Work instruction
Every line in the data below that has the word "Outreach" should be returned.

Dataset content
Content starts

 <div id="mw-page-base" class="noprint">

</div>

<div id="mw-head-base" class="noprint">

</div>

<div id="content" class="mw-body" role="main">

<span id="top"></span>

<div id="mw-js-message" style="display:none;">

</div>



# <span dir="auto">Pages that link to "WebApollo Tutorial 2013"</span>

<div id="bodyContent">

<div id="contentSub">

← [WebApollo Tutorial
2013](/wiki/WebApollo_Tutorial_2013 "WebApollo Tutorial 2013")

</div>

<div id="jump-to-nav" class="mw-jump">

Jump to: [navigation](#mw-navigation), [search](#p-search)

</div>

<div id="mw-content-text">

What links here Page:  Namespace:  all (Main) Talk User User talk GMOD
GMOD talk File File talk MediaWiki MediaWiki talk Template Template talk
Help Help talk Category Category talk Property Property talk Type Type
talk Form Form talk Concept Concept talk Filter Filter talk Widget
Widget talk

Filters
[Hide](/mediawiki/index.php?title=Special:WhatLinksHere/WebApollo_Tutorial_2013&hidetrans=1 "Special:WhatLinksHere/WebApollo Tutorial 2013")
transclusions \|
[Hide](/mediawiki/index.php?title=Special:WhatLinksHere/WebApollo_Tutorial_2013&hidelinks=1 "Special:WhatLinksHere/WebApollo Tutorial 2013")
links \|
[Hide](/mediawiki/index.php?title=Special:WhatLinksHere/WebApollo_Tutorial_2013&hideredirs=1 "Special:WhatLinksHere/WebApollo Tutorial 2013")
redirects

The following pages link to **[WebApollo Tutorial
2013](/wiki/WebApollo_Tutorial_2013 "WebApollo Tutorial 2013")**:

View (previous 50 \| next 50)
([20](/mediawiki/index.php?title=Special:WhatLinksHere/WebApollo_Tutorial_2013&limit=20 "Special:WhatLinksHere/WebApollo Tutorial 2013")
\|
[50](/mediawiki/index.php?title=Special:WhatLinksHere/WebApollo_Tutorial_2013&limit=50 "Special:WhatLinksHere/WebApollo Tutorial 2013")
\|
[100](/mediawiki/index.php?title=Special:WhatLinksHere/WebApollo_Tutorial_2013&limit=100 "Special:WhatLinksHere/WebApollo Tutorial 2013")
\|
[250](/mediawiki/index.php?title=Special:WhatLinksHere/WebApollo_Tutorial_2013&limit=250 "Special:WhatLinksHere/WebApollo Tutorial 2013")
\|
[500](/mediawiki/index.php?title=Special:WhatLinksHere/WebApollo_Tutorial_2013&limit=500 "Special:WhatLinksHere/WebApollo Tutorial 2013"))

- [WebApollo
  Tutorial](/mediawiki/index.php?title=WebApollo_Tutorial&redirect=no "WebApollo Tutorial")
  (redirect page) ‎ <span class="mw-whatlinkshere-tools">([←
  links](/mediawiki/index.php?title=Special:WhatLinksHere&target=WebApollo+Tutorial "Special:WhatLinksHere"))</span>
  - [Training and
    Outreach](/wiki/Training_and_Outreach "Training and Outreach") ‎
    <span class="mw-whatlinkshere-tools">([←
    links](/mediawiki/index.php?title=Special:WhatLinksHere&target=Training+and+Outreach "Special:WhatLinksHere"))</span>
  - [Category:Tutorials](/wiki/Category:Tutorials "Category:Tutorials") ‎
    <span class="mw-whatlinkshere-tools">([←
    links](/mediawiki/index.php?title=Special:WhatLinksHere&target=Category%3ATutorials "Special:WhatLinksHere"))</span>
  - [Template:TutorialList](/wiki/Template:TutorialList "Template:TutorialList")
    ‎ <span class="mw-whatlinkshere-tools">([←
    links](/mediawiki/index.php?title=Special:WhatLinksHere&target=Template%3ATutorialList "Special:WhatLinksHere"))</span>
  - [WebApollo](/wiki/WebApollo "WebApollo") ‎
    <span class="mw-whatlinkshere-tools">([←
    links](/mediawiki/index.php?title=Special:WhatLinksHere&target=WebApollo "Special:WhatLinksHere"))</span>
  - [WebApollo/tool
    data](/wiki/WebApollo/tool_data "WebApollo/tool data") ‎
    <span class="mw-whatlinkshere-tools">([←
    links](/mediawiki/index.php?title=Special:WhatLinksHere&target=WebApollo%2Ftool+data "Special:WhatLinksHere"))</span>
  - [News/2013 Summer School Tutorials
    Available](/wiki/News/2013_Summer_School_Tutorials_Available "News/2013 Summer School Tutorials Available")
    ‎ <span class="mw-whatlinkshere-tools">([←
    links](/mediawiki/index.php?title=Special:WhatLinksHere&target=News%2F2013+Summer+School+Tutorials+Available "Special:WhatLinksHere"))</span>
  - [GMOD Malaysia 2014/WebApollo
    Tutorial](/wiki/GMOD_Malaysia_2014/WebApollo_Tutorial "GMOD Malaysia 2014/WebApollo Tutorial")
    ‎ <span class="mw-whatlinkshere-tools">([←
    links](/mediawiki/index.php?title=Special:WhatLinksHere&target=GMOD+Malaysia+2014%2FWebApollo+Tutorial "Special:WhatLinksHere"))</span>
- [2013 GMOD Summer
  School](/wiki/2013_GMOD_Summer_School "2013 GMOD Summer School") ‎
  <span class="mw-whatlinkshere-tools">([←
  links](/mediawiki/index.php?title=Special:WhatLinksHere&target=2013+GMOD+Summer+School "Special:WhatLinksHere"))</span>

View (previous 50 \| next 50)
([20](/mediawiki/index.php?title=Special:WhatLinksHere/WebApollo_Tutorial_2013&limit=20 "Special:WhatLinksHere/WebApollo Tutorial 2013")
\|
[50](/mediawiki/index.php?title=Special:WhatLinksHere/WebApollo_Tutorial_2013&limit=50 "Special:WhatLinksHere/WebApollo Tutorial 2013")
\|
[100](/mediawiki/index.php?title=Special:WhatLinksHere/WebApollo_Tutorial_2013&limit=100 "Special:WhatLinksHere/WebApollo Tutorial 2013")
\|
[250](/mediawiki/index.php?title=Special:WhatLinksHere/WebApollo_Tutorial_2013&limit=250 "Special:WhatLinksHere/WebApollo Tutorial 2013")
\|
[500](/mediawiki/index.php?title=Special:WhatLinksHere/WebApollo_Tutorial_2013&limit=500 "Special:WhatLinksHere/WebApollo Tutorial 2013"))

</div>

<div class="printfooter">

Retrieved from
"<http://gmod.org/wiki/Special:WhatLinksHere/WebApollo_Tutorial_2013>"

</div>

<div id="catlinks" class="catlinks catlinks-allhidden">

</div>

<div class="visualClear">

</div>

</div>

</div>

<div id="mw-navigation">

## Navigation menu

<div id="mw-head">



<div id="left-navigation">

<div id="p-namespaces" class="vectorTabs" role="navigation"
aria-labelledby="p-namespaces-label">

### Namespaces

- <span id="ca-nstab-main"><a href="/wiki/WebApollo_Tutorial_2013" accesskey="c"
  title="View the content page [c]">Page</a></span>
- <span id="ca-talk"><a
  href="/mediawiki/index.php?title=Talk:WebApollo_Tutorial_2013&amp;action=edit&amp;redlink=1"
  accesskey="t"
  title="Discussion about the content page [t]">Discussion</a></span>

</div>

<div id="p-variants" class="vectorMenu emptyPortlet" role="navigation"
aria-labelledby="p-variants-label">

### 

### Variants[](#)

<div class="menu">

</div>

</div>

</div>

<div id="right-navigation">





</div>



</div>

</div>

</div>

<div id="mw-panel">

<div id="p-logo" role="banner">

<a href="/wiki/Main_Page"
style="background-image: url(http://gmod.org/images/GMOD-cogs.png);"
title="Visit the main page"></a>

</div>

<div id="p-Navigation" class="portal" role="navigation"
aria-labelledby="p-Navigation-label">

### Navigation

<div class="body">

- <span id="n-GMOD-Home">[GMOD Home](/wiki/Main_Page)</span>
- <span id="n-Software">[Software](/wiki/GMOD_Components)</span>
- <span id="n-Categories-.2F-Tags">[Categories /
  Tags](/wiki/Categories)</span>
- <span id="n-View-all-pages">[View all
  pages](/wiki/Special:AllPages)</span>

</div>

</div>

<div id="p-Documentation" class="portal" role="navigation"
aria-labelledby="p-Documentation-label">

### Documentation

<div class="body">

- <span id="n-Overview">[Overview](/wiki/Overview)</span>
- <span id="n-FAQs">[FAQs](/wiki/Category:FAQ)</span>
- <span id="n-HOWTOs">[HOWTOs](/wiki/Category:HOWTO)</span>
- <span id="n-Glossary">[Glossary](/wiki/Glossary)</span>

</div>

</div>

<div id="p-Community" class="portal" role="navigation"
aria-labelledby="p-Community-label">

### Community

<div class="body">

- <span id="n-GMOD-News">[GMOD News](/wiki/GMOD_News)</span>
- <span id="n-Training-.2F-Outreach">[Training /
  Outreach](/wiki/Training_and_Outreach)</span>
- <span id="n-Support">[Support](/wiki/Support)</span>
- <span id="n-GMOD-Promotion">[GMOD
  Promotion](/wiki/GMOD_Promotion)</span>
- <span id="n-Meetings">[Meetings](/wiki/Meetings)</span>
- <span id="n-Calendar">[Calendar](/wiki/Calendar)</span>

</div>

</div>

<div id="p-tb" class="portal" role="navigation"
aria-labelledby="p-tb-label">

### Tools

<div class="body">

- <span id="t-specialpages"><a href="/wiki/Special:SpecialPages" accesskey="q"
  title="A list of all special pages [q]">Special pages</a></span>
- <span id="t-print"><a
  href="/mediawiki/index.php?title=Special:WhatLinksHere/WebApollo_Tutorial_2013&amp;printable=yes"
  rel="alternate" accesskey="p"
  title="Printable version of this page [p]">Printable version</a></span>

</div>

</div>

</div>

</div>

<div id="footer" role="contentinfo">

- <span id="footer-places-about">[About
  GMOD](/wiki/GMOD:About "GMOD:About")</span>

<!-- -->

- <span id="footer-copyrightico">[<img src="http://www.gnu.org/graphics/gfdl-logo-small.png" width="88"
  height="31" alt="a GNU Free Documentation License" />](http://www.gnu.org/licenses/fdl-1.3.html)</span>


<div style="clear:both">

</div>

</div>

Content ends

Final answer
    Outreach](/wiki/Training_and_Outreach "Training and Outreach") ‎
    links](/mediawiki/index.php?title=Special:WhatLinksHere&target=Training+and+Outreach "Special:WhatLinksHere"))</span>
- <span id="n-Training-.2F-Outreach">[Training /
  Outreach](/wiki/Training_and_Outreach)</span>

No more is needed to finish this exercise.